About this exercise ▸ Wherever a picture appears, skip it and retype the rest of the data exactly.

[Saved data entries]
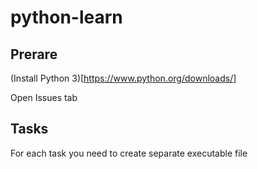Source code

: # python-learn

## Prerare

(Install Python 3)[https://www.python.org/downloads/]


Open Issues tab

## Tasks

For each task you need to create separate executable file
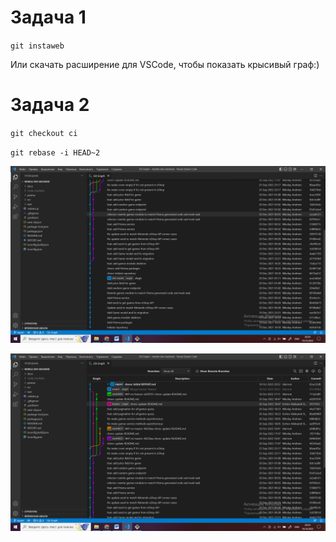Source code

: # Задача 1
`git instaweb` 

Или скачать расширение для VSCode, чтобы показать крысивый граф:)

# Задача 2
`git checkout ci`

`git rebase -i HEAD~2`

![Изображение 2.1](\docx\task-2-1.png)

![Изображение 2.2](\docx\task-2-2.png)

Exercise result ▸
Source code

: # python-learn

## Prerare

(Install Python 3)[https://www.python.org/downloads/]


Open Issues tab

## Tasks

For each task you need to create separate executable file
Source code

: # Задача 1
`git instaweb` 

Или скачать расширение для VSCode, чтобы показать крысивый граф:)

# Задача 2
`git checkout ci`

`git rebase -i HEAD~2`

![Изображение 2.1](\docx\task-2-1.png)

![Изображение 2.2](\docx\task-2-2.png)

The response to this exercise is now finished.